_ABOUT THIS TASK:_ When you reach the line containing "## Description" in the records below, start copying exactly, and stop once you have copied the line containing "CWE-1392 | Use".

_DATA EXTRACT:_

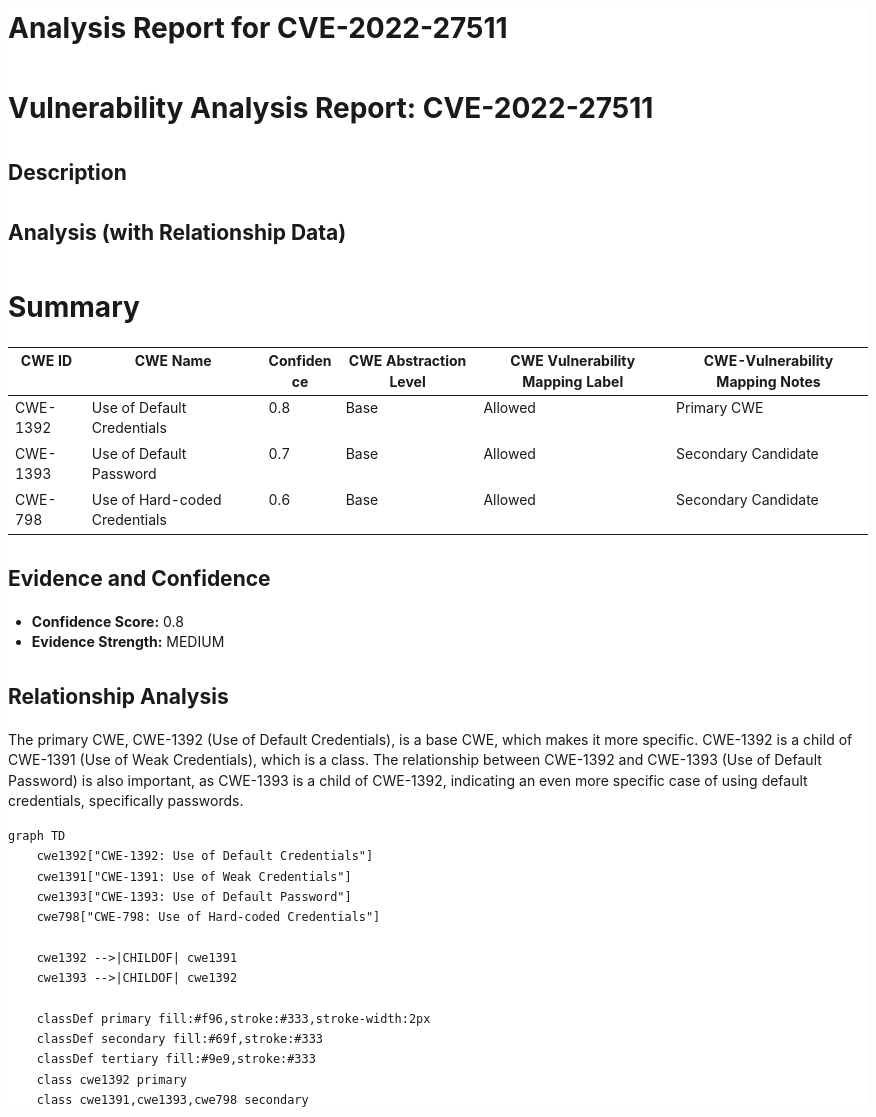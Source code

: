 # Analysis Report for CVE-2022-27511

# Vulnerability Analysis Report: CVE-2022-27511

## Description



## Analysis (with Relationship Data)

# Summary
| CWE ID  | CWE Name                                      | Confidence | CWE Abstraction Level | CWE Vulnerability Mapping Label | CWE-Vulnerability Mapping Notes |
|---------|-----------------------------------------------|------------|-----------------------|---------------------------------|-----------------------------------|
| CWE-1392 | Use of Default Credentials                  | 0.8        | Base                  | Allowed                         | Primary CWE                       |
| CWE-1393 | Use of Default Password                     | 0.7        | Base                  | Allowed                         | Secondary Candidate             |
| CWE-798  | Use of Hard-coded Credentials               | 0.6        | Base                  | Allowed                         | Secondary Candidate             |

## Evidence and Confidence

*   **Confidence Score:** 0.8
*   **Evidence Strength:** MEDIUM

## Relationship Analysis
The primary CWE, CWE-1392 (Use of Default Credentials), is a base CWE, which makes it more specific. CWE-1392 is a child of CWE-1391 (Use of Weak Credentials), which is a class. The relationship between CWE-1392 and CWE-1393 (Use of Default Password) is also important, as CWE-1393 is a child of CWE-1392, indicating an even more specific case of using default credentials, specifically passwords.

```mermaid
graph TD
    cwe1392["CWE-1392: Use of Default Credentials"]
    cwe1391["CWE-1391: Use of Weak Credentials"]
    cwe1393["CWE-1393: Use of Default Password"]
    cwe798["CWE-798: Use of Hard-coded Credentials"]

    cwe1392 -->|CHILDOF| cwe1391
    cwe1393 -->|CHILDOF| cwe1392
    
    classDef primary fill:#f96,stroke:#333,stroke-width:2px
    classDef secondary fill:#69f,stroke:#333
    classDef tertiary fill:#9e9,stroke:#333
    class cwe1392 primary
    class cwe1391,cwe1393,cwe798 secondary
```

_ANSWER BOX:_
## Description



## Analysis (with Relationship Data)

# Summary
| CWE ID  | CWE Name                                      | Confidence | CWE Abstraction Level | CWE Vulnerability Mapping Label | CWE-Vulnerability Mapping Notes |
|---------|-----------------------------------------------|------------|-----------------------|---------------------------------|-----------------------------------|
| CWE-1392 | Use of Default Credentials                  | 0.8        | Base                  | Allowed                         | Primary CWE                       |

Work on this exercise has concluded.